= Itinerario di la Gran Militia, a la Pavese =

Historical account

Start of the main text

The Itinerario di la Gran Militia, a la Pavese ("Itinerary of the Great Army, in Pavese") is an anonymous late medieval account of the First Crusade written in the dialect of Pavia. It relies almost entirely on William of Tyre as its source. It cannot be determined if its author relied on the Latin text of William's History or on its Old French translation, which was available in the Biblioteca visconteo in Pavia. Most of its unique material is legendary, relates to Lombardy and seeks to glorify the Visconti. It lists several supposed crusaders from Lombardy, including Ottone Visconti, without, however, citing any source. The surviving work is the first of three projected books, the latter two of which were probably never written. It ends with the Siege of Nicaea in 1097. The other two books were to complete the crusade and describe the geography of the East. It contains a table of contents, a prologue and an epilogue.

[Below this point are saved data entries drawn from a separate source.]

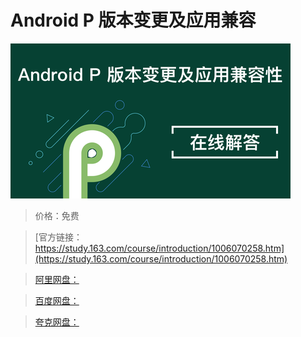 # Android P 版本变更及应用兼容

![img](../../../assets/study163/free/fe98d2eb-926c-4307-ae91-a92f7cbf5426.png)

> 价格：免费

> [官方链接：https://study.163.com/course/introduction/1006070258.htm](https://study.163.com/course/introduction/1006070258.htm)

> [阿里网盘：]()

> [百度网盘：]()

> [夸克网盘：]()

The Itinerario has been dated to the 14th or 15th century. Antonio Musarra associates it with the renewed interest in the crusade during the papacy of Pius II (1458–1464). It is preserved in a single parchment manuscript copied in Milan, now Biblioteca Nazionale Braidense, AC.VIII.34. The text takes up 22 leaves and is the only text in the slim volume, which is probably a presentation copy intended for a Visconti patron, like Filippo Maria Visconti. It is copied in a neat "semi-Gothic book hand" and well decorated. The biscione (the snake symbol of the Visconti) appears repeatedly in marginalia and inhabited initials. The illumination is of the International Gothic style and closely related to the work of Franco and Filippolo de Veris and Michelino da Besozzo.

The manuscript does not appear in any of the Visconti catalogues or inventories. It was rebound in green morocco in the 19th century. An edition with a translation into French was published in 1895.

==Editions==
- Paul Riant, ed. and trans. "Itinerario di la Gran Militia, a la Pavese". Recueil des Historiens des Croisades, Historiens Occidentaux, Volume 5, XIII (Paris: Imprimerie Nationale, 1895), 649–89.